Car bonnets on a 30C day can get very hot as well as car dashboards. If placing on a car bonnet make sure it’s not a windy day. If placed on the dashboard, leave the windows open so that warm moist air can escape.
Trampolines are fantastic too. Their large surface area allows you to dry a great deal of fruit easily. Place a clean sheet on the trampoline surface, check the weather forecast for wind and rain and pets that might be attracted to the available food being dried. Leave and come back in 8 hours or so to see how it is going.
Skylights and clear roofed verandas make great fruit drying spaces too. DIY some large frames with flywire and a pulley system to allow you to easily position frames just beneath the roof surface.
Your oven. Set the temperature to 60C. Place fruit in perforated oven trays or racks, as you need airflow through the trays/racks. Leave the oven door slightly ajar if using an old unvented oven. Leave the door closed if your oven is designed to let moist air out. If you are not sure about your oven design you can easily work it out. Turn the oven on and then place your hand in front of the oven door, feel for a clear stream of warm air escaping, usually from the top of the oven door.
When drying fruit you need to consider the following
- Keep an eye on the fruit you are drying as you can easily over dry it or even burn it. Solar dryers can get extremely hot.
- The ideal temperature for drying is between 50-60C.
- The average amount of time needed to dry fruit is around 15 hours. Often longer.
- If you live in a climate with cool nights, be sure to bring the fruit indoors to prevent condensation from settling on fruit. Place trays back outdoors as soon as it is warm again.

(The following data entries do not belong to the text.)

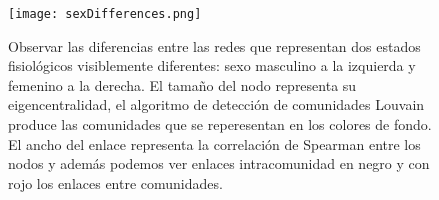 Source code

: \documentclass[twoside,twocolumn]{article}
\begin{document}
\begin{figure}
  \texttt{[image: sexDifferences.png]}
  \caption{Observar las diferencias entre las redes que representan dos estados fisiológicos visiblemente diferentes: sexo masculino a la izquierda y femenino a la derecha. El tamaño del nodo representa su eigencentralidad, el algoritmo de detección de comunidades Louvain produce las comunidades que se reperesentan en los colores de fondo. El ancho del enlace representa la correlación de Spearman entre los nodos y además podemos ver enlaces intracomunidad en negro y con rojo los enlaces entre comunidades.}
  \label{fig:sexDifferences}
\end{figure}
\end{document}
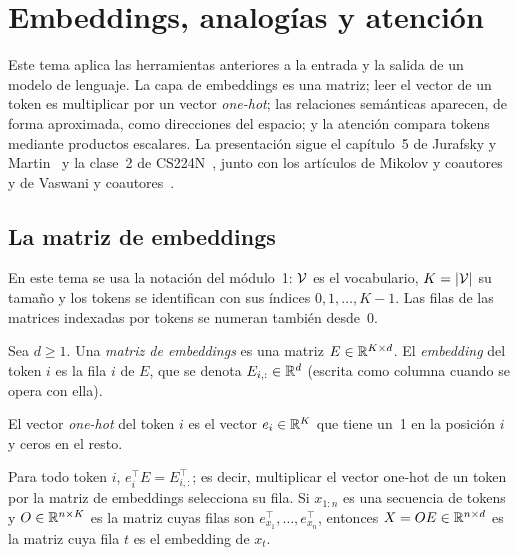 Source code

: \chapter{Embeddings, analogías y atención}
\label{tema:5}

Este tema aplica las herramientas anteriores a la entrada y la salida de un modelo de lenguaje. La capa de embeddings es una matriz; leer el vector de un token es multiplicar por un vector \emph{one-hot}; las relaciones semánticas aparecen, de forma aproximada, como direcciones del espacio; y la atención compara tokens mediante productos escalares. La presentación sigue el capítulo~5 de Jurafsky y Martin~\cite{jm3} y la clase~2 de CS224N~\cite{cs224n}, junto con los artículos de Mikolov y coautores~\cite{mikolov-a,mikolov-b} y de Vaswani y coautores~\cite{vaswani}.

\section{La matriz de embeddings}

En este tema se usa la notación del módulo~1: $\V$ es el vocabulario, $K=\abs{\V}$ su tamaño y los tokens se identifican con sus índices $0,1,\dots,K-1$. Las filas de las matrices indexadas por tokens se numeran también desde~0.

\begin{definicion}\label{def:embedding}
Sea $d\ge 1$. Una \emph{matriz de embeddings} es una matriz $E\in\R^{K\times d}$. El \emph{embedding} del token $i$ es la fila $i$ de $E$, que se denota $E_{i,:}\in\R^{d}$ (escrita como columna cuando se opera con ella).
\end{definicion}

\begin{definicion}
El vector \emph{one-hot} del token $i$ es el vector $e_i\in\R^{K}$ que tiene un~1 en la posición $i$ y ceros en el resto.
\end{definicion}

\begin{proposicion}\label{prop:onehot}
Para todo token $i$, $e_i^{\top}E=E_{i,:}^{\top}$; es decir, multiplicar el vector one-hot de un token por la matriz de embeddings selecciona su fila. Si $x_{1:n}$ es una secuencia de tokens y $O\in\R^{n\times K}$ es la matriz cuyas filas son $e_{x_1}^{\top},\dots,e_{x_n}^{\top}$, entonces $X=OE\in\R^{n\times d}$ es la matriz cuya fila $t$ es el embedding de $x_t$.
\end{proposicion}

- If you live in a temperamental climate with four seasons in one day it can be very hard to dry fruit quickly enough to achieve good results. You want to be able to dry fruit in 24 hours, or you will risk the onset of mould.
- If you live at a windy sight be aware that it can all be blown off, if you are drying outdoors.
Drying fruit is an easy skill to acquire giving you the freedom to harvest from your garden or forage from wild trees. It makes every summer outing turn into a fantastic adventure as a stumbled upon fruit tree becomes a winter delicacy.